Aim of the exercise
Set down, please, exactly the lines below that run from the line with "We consider the" to the line with "The reduced LP problem amounts", both lines included.

Given data below:

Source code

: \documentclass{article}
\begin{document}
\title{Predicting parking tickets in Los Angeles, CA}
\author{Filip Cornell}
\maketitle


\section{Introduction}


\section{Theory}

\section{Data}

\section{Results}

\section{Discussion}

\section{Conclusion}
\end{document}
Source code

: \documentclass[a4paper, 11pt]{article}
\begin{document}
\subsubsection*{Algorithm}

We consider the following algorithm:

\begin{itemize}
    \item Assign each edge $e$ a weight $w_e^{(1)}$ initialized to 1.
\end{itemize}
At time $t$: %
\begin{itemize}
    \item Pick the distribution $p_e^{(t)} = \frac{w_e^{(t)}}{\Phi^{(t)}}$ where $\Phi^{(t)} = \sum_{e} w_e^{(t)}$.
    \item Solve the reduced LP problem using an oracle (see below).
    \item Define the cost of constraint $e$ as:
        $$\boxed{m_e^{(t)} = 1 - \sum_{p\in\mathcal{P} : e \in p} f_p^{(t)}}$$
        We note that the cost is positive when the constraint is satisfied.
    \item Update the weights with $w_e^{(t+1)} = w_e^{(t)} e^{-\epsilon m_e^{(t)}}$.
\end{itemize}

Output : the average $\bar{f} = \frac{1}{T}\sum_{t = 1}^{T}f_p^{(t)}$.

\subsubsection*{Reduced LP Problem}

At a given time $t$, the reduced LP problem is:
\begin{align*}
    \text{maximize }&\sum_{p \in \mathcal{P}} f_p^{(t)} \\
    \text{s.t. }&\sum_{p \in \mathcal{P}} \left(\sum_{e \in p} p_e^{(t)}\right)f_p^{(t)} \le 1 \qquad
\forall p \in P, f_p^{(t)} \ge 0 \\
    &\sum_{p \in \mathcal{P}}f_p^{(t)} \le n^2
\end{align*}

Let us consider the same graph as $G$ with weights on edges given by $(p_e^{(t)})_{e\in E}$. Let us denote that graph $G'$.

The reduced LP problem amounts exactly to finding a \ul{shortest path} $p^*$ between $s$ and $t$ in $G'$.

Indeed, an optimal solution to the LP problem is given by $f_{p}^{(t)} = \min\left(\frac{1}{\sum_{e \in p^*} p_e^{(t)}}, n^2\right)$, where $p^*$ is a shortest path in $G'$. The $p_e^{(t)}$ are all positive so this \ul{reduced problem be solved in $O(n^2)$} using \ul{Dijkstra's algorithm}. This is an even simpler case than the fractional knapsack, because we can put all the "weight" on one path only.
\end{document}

End of Given data.

Result
We consider the following algorithm:

\begin{itemize}
    \item Assign each edge $e$ a weight $w_e^{(1)}$ initialized to 1.
\end{itemize}
At time $t$: %
\begin{itemize}
    \item Pick the distribution $p_e^{(t)} = \frac{w_e^{(t)}}{\Phi^{(t)}}$ where $\Phi^{(t)} = \sum_{e} w_e^{(t)}$.
    \item Solve the reduced LP problem using an oracle (see below).
    \item Define the cost of constraint $e$ as:
        $$\boxed{m_e^{(t)} = 1 - \sum_{p\in\mathcal{P} : e \in p} f_p^{(t)}}$$
        We note that the cost is positive when the constraint is satisfied.
    \item Update the weights with $w_e^{(t+1)} = w_e^{(t)} e^{-\epsilon m_e^{(t)}}$.
\end{itemize}

Output : the average $\bar{f} = \frac{1}{T}\sum_{t = 1}^{T}f_p^{(t)}$.

\subsubsection*{Reduced LP Problem}

At a given time $t$, the reduced LP problem is:
\begin{align*}
    \text{maximize }&\sum_{p \in \mathcal{P}} f_p^{(t)} \\
    \text{s.t. }&\sum_{p \in \mathcal{P}} \left(\sum_{e \in p} p_e^{(t)}\right)f_p^{(t)} \le 1 \qquad
\forall p \in P, f_p^{(t)} \ge 0 \\
    &\sum_{p \in \mathcal{P}}f_p^{(t)} \le n^2
\end{align*}

Let us consider the same graph as $G$ with weights on edges given by $(p_e^{(t)})_{e\in E}$. Let us denote that graph $G'$.

The reduced LP problem amounts exactly to finding a \ul{shortest path} $p^*$ between $s$ and $t$ in $G'$.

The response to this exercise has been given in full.